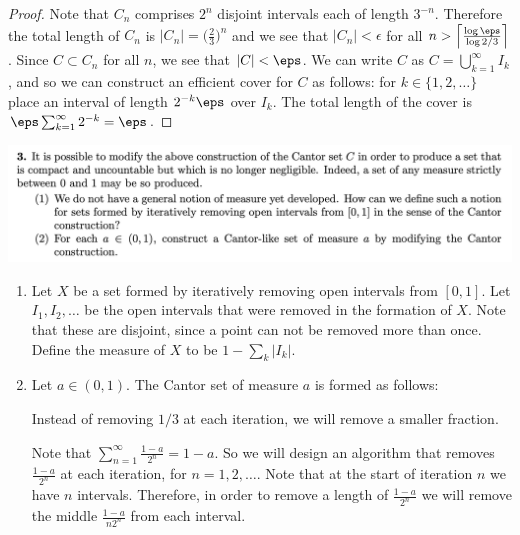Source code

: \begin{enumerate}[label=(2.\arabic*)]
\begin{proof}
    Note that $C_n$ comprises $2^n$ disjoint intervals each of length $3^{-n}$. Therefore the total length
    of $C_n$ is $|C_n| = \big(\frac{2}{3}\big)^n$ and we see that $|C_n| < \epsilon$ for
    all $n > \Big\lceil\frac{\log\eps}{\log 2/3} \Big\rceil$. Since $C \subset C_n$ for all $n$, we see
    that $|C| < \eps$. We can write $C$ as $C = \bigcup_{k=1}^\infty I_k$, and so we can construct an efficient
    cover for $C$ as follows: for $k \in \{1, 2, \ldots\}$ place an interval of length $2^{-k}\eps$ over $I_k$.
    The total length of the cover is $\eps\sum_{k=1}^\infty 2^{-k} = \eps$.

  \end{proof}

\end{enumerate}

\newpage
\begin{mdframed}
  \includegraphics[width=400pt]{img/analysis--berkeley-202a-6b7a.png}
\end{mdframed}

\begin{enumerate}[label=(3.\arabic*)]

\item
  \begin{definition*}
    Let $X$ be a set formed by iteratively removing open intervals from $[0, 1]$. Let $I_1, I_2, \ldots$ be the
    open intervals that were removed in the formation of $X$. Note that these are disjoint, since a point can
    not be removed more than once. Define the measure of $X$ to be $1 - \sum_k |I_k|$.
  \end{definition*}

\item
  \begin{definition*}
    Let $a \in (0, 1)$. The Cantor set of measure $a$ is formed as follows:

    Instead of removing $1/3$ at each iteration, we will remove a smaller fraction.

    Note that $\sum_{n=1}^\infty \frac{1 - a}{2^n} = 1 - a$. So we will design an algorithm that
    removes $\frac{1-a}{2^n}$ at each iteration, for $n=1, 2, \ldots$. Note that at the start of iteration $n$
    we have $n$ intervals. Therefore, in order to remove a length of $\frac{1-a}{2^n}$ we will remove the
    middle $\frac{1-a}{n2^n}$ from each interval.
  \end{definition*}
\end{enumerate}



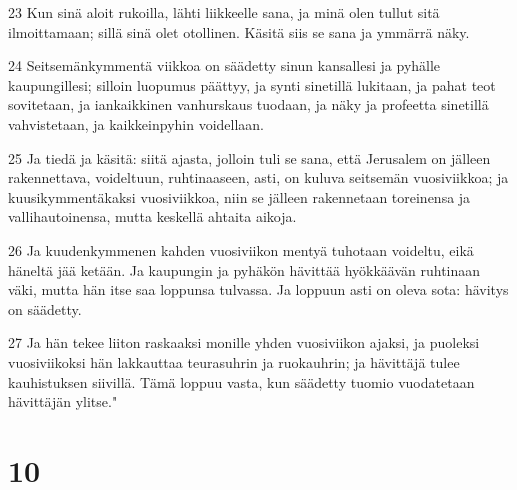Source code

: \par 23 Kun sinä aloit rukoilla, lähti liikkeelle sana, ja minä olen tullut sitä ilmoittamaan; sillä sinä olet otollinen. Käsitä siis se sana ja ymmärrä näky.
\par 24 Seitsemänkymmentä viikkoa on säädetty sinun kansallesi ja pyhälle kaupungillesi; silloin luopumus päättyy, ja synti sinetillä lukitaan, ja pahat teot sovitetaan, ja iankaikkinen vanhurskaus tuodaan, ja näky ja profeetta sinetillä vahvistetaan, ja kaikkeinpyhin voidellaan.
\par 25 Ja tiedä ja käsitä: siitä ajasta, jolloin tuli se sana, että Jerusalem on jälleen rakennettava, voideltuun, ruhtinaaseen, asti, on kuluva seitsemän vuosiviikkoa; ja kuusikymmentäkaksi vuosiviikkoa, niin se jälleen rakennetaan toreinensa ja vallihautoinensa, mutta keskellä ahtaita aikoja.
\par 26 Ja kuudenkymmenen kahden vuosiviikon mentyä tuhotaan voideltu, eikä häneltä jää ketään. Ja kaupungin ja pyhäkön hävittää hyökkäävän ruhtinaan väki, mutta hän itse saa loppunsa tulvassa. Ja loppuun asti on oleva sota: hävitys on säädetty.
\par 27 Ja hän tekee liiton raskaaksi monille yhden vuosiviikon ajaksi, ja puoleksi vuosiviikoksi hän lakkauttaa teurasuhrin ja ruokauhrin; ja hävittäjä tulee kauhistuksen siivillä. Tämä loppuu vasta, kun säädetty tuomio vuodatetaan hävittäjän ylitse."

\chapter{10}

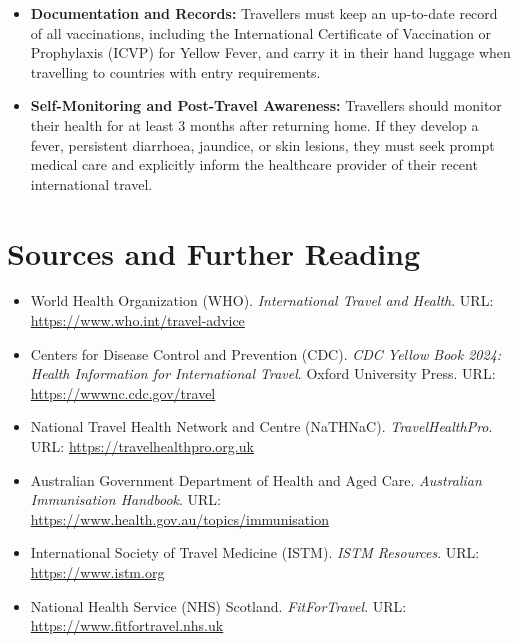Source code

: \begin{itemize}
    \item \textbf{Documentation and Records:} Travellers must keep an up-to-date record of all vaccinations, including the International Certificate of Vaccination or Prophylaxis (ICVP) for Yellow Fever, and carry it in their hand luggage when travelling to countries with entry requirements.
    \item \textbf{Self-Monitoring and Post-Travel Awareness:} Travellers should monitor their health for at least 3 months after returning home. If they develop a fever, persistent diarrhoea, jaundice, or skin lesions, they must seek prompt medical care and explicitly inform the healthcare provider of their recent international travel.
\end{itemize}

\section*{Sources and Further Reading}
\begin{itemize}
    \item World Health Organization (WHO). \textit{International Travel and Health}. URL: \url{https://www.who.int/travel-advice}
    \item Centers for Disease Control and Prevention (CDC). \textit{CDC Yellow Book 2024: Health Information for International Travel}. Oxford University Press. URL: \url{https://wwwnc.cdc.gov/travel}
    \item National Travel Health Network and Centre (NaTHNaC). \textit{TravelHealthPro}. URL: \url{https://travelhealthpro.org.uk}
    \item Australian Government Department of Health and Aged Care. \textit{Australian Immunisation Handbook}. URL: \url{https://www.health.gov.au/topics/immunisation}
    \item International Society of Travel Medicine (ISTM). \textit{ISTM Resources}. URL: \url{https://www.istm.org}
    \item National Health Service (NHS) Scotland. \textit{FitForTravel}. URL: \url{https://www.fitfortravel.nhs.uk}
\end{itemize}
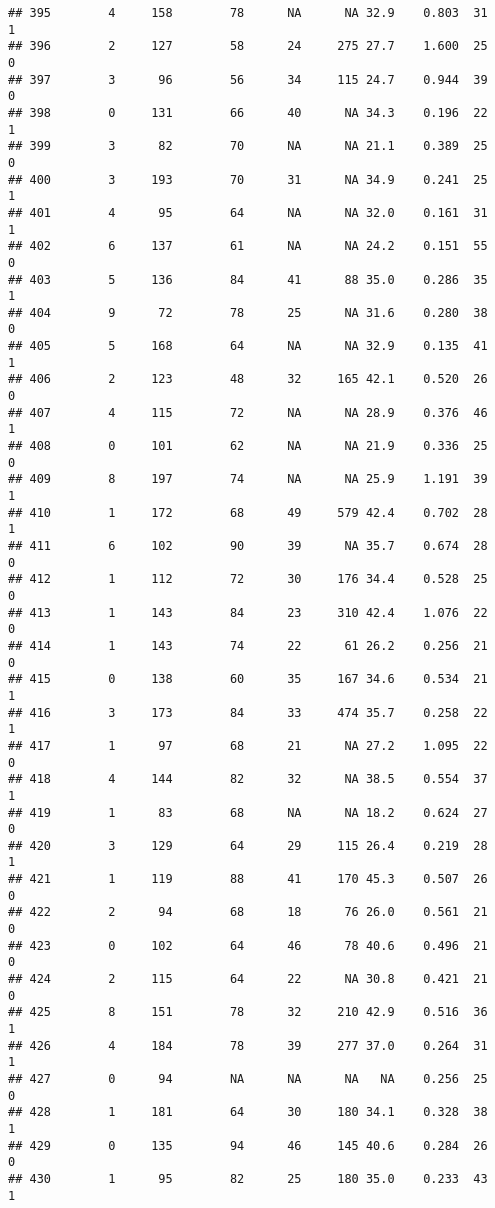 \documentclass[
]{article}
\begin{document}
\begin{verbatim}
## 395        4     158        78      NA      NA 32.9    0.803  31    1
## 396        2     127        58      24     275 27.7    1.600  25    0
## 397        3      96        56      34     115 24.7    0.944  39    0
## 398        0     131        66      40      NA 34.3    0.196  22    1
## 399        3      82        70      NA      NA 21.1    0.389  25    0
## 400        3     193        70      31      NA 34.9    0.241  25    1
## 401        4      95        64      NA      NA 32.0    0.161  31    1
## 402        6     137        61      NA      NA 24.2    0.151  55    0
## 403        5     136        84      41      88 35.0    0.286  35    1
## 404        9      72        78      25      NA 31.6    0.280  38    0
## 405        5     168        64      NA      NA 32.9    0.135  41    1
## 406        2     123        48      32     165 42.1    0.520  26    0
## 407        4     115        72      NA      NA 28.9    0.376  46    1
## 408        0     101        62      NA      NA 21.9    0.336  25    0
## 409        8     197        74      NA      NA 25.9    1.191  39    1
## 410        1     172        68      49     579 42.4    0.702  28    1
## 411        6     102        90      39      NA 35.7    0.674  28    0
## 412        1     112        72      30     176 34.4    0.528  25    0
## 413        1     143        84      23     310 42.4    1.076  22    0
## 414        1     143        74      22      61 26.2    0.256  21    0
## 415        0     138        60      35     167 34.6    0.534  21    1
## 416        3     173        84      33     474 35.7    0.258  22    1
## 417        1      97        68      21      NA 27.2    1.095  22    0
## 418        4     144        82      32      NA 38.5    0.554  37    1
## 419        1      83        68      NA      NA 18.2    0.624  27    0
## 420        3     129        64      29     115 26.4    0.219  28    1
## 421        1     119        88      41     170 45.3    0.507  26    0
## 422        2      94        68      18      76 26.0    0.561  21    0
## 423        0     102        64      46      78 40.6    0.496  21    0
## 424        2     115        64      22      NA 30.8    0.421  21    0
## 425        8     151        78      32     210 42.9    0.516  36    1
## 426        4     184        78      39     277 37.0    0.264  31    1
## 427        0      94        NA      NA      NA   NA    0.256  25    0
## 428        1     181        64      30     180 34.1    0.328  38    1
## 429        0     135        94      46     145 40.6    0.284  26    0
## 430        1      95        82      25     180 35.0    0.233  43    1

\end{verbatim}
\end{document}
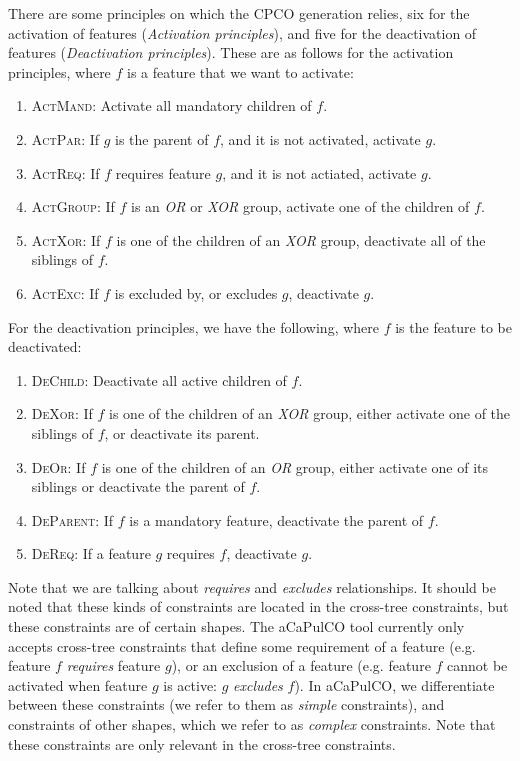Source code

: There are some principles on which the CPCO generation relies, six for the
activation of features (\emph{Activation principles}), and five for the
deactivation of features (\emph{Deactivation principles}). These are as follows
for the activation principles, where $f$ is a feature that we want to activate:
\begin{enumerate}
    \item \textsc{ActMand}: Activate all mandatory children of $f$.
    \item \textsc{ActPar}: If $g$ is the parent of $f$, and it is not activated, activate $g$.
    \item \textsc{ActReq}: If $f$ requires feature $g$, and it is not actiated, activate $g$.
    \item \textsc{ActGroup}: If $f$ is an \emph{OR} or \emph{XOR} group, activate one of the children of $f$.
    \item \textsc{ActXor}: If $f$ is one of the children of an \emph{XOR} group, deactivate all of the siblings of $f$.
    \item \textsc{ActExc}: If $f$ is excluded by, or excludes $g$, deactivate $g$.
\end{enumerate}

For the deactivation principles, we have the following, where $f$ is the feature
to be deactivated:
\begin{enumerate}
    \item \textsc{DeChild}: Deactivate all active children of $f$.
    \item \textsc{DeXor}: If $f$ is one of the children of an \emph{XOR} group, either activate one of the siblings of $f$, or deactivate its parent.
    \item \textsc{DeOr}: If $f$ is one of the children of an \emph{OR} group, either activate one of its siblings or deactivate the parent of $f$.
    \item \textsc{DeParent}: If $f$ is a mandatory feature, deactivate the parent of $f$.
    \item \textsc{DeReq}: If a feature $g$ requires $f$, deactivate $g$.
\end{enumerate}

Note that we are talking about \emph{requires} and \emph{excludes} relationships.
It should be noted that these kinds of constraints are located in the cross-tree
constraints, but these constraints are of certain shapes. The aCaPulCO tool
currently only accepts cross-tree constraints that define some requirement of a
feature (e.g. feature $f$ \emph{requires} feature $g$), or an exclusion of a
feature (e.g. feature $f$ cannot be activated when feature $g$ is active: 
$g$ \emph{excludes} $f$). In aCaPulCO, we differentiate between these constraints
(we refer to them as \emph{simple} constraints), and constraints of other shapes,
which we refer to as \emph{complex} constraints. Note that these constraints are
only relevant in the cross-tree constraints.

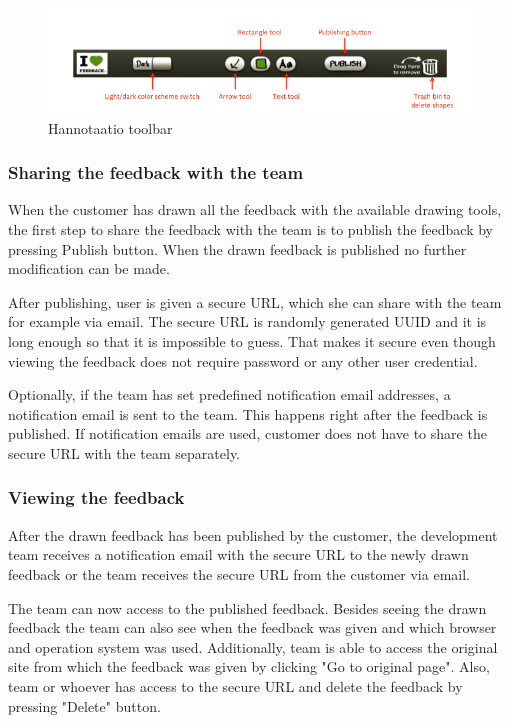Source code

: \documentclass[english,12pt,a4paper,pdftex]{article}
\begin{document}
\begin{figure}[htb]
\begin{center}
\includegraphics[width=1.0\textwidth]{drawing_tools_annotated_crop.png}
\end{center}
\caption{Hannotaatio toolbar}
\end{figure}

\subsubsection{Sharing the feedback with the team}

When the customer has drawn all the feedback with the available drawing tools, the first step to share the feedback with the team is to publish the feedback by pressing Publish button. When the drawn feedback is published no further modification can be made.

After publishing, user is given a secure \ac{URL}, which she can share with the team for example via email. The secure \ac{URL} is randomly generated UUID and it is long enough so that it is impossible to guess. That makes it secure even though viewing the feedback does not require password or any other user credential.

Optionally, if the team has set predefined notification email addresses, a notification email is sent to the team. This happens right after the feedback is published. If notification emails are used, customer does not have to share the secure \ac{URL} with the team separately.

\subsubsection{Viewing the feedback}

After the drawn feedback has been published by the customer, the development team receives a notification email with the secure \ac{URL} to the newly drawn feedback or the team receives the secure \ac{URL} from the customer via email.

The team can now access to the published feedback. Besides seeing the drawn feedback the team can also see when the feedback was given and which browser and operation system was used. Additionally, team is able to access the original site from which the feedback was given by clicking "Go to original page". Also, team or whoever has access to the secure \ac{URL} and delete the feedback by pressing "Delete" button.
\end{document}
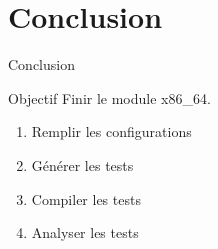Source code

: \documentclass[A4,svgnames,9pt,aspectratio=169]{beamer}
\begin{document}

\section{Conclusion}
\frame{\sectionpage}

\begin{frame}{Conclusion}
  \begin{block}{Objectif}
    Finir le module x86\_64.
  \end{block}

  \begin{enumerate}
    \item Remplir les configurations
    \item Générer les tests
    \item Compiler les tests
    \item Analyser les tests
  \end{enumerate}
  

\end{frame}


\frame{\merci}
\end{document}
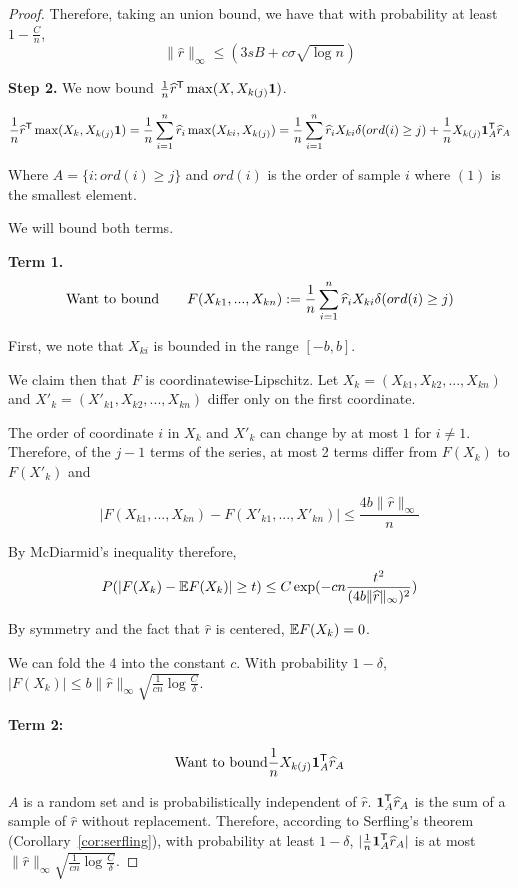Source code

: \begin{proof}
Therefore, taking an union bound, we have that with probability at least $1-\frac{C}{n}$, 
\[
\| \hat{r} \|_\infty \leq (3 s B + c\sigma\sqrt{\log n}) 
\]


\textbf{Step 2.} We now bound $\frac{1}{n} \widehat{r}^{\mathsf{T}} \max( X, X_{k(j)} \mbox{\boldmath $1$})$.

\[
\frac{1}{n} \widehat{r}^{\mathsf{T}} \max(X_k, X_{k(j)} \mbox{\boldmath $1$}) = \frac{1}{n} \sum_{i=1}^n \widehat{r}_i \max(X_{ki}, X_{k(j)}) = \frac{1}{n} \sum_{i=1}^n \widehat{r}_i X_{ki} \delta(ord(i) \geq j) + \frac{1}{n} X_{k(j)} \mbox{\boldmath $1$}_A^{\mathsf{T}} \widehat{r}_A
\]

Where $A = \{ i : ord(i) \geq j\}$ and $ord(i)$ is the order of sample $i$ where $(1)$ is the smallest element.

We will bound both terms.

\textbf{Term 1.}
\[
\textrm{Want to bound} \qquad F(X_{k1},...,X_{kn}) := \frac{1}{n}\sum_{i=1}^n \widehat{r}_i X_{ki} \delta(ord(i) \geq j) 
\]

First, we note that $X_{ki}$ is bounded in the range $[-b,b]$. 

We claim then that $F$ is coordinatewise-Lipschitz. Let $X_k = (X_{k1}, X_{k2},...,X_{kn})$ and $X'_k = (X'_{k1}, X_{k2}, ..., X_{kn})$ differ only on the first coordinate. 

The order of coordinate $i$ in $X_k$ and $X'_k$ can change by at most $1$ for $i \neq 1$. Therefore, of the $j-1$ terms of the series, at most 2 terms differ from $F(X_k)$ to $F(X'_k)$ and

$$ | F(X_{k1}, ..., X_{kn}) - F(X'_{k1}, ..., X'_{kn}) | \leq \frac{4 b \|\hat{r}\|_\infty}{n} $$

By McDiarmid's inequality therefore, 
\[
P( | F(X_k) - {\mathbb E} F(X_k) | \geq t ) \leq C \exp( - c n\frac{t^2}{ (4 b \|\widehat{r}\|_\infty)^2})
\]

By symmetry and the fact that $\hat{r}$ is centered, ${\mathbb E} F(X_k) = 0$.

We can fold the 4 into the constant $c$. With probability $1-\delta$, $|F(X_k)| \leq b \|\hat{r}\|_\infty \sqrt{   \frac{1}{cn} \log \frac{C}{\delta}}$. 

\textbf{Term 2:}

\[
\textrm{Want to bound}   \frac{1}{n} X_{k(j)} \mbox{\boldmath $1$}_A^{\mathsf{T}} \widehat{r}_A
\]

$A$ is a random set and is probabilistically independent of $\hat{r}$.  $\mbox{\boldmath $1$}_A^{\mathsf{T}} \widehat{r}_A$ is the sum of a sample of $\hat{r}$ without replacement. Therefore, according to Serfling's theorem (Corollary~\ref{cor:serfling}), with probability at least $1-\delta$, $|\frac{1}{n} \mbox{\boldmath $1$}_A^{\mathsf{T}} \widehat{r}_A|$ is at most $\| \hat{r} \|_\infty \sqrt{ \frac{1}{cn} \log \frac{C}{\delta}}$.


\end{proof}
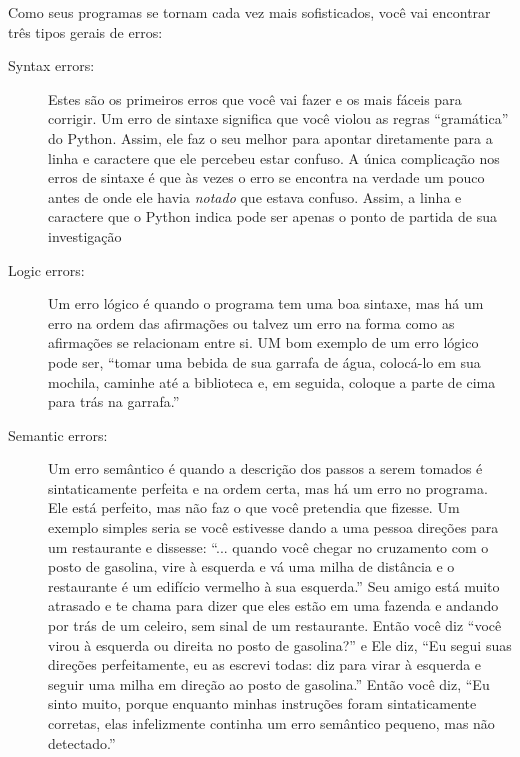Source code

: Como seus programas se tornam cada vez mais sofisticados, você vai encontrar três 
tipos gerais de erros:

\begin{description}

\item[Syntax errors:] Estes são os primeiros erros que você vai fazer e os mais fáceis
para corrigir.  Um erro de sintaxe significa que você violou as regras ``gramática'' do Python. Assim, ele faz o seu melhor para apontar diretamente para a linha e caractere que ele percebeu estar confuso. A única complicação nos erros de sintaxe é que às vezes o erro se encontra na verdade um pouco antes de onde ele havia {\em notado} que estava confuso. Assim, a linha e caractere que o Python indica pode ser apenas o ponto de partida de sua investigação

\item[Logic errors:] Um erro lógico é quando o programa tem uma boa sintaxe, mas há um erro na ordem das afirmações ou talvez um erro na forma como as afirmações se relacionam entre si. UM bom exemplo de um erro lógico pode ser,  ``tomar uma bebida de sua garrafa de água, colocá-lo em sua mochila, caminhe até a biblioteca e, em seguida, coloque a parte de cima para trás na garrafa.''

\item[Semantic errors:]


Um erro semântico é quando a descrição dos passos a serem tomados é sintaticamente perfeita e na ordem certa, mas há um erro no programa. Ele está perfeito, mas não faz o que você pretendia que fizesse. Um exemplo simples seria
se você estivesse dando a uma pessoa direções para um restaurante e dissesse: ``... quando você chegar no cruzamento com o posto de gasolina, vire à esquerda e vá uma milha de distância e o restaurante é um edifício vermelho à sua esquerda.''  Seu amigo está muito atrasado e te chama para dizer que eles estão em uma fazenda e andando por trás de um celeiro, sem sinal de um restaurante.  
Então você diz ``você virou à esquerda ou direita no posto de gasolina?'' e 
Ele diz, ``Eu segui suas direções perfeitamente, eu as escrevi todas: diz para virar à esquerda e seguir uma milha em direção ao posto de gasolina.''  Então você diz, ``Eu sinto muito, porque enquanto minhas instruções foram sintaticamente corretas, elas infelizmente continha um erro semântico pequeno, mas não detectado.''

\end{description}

### Goal of the exercise
Leaving out every picture, repeat exactly the lines of the records from the start through the line that has "not be removed".

### Task answer
Source code

: \begin{enumerate}[label=(2.\arabic*)]
\begin{proof}
    Note that $C_n$ comprises $2^n$ disjoint intervals each of length $3^{-n}$. Therefore the total length
    of $C_n$ is $|C_n| = \big(\frac{2}{3}\big)^n$ and we see that $|C_n| < \epsilon$ for
    all $n > \Big\lceil\frac{\log\eps}{\log 2/3} \Big\rceil$. Since $C \subset C_n$ for all $n$, we see
    that $|C| < \eps$. We can write $C$ as $C = \bigcup_{k=1}^\infty I_k$, and so we can construct an efficient
    cover for $C$ as follows: for $k \in \{1, 2, \ldots\}$ place an interval of length $2^{-k}\eps$ over $I_k$.
    The total length of the cover is $\eps\sum_{k=1}^\infty 2^{-k} = \eps$.

  \end{proof}

\end{enumerate}

\newpage
\begin{mdframed}
  \includegraphics[width=400pt]{img/analysis--berkeley-202a-6b7a.png}
\end{mdframed}

\begin{enumerate}[label=(3.\arabic*)]

\item
  \begin{definition*}
    Let $X$ be a set formed by iteratively removing open intervals from $[0, 1]$. Let $I_1, I_2, \ldots$ be the
    open intervals that were removed in the formation of $X$. Note that these are disjoint, since a point can
    not be removed more than once. Define the measure of $X$ to be $1 - \sum_k |I_k|$.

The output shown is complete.